- **WHAT THE TASK REQUIRES**
From the records below, transcribe exactly the lines that begin at the line with "Allows the ship" and end at the line with "Hull (Double) |", both included.

- **SUPPLIED INFORMATION**
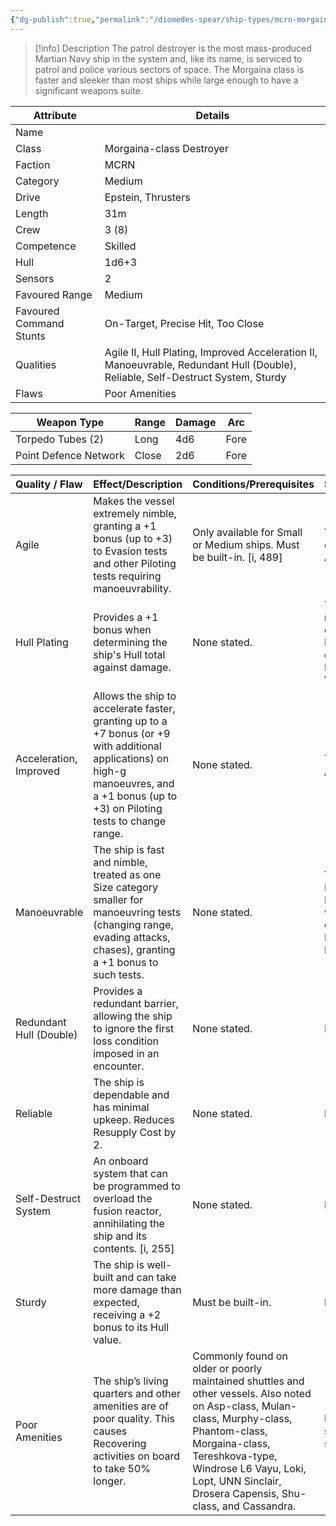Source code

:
```yaml
---
{"dg-publish":true,"permalink":"/diomedes-spear/ship-types/mcrn-morgaina-class-destroyer/"}
---
```


> [!info] Description
> The patrol destroyer is the most mass-produced Martian Navy ship in the system and, like its name, is serviced to patrol and police various sectors of space. The Morgaina class is faster and sleeker than most ships while large enough to have a significant weapons suite.

| Attribute               | Details                                                                                                                         |
| ----------------------- | ------------------------------------------------------------------------------------------------------------------------------- |
| Name                    |                                                                                                                                 |
| Class                   | Morgaina-class Destroyer                                                                                                        |
| Faction                 | MCRN                                                                                                                            |
| Category                | Medium                                                                                                                          |
| Drive                   | Epstein, Thrusters                                                                                                              |
| Length                  | 31m                                                                                                                             |
| Crew                    | 3 (8)                                                                                                                           |
| Competence              | Skilled                                                                                                                         |
| Hull                    | 1d6+3                                                                                                                           |
| Sensors                 | 2                                                                                                                               |
| Favoured Range          | Medium                                                                                                                          |
| Favoured Command Stunts | On-Target, Precise Hit, Too Close                                                                                               |
| Qualities               | Agile II, Hull Plating, Improved Acceleration II, Manoeuvrable, Redundant Hull (Double), Reliable, Self-Destruct System, Sturdy |
| Flaws                   | Poor Amenities                                                                                                                  |

| Weapon Type           | Range  | Damage | Arc  |
| --------------------- | ------ | ------ | ---- |
| Torpedo Tubes (2)     | Long   | 4d6    | Fore |
| Point Defence Network | Close  | 2d6    | Fore |

| Quality / Flaw          | Effect/Description                                                                                                                                                                      | Conditions/Prerequisites                                                                                                                                                                                                                                             | Stackable?                                                                           |
| :---------------------- | :-------------------------------------------------------------------------------------------------------------------------------------------------------------------------------------- | :------------------------------------------------------------------------------------------------------------------------------------------------------------------------------------------------------------------------------------------------------------------- | :----------------------------------------------------------------------------------- |
| Agile                   | Makes the vessel extremely nimble, granting a +1 bonus (up to +3) to Evasion tests and other Piloting tests requiring manoeuvrability.                                                  | Only available for Small or Medium ships. Must be built-in. [i, 489]                                                                                                                                                                                                 | Yes (up to +3, e.g., Agile II, Agile III)                                            |
| Hull Plating            | Provides a +1 bonus when determining the ship's Hull total against damage.                                                                                                              | None stated.                                                                                                                                                                                                                                                         | Yes, up to a maximum equal to the Hull score in dice (e.g., Hull Plating II, III, V) |
| Acceleration, Improved  | Allows the ship to accelerate faster, granting up to a +7 bonus (or +9 with additional applications) on high-g manoeuvres, and a +1 bonus (up to +3) on Piloting tests to change range. | None stated.                                                                                                                                                                                                                                                         | Yes (up to +9 / +3)                                                                  |
| Manoeuvrable            | The ship is fast and nimble, treated as one Size category smaller for manoeuvring tests (changing range, evading attacks, chases), granting a +1 bonus to such tests.                   | None stated.                                                                                                                                                                                                                                                         | Yes (can be Highly Manoeuvrable with two qualities; e.g., Manoeuvrable II)           |
| Redundant Hull (Double) | Provides a redundant barrier, allowing the ship to ignore the first loss condition imposed in an encounter.                                                                             | None stated.                                                                                                                                                                                                                                                         | No                                                                                   |
| Reliable                | The ship is dependable and has minimal upkeep. Reduces Resupply Cost by 2.                                                                                                              | None stated.                                                                                                                                                                                                                                                         | No                                                                                   |
| Self-Destruct System    | An onboard system that can be programmed to overload the fusion reactor, annihilating the ship and its contents. [i, 255]                                                               | None stated.                                                                                                                                                                                                                                                         | No                                                                                   |
| Sturdy                  | The ship is well-built and can take more damage than expected, receiving a +2 bonus to its Hull value.                                                                                  | Must be built-in.                                                                                                                                                                                                                                                    | No                                                                                   |
| Poor Amenities          | The ship’s living quarters and other amenities are of poor quality. This causes Recovering activities on board to take 50% longer.                                                      | Commonly found on older or poorly maintained shuttles and other vessels. Also noted on Asp-class, Mulan-class, Murphy-class, Phantom-class, Morgaina-class, Tereshkova-type, Windrose L6 Vayu, Loki, Lopt, UNN Sinclair, Drosera Capensis, Shu-class, and Cassandra. | Not explicitly stated as stackable.                                                  |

- **ANSWER**
| Acceleration, Improved  | Allows the ship to accelerate faster, granting up to a +7 bonus (or +9 with additional applications) on high-g manoeuvres, and a +1 bonus (up to +3) on Piloting tests to change range. | None stated.                                                                                                                                                                                                                                                         | Yes (up to +9 / +3)                                                                  |
| Manoeuvrable            | The ship is fast and nimble, treated as one Size category smaller for manoeuvring tests (changing range, evading attacks, chases), granting a +1 bonus to such tests.                   | None stated.                                                                                                                                                                                                                                                         | Yes (can be Highly Manoeuvrable with two qualities; e.g., Manoeuvrable II)           |
| Redundant Hull (Double) | Provides a redundant barrier, allowing the ship to ignore the first loss condition imposed in an encounter.                                                                             | None stated.                                                                                                                                                                                                                                                         | No                                                                                   |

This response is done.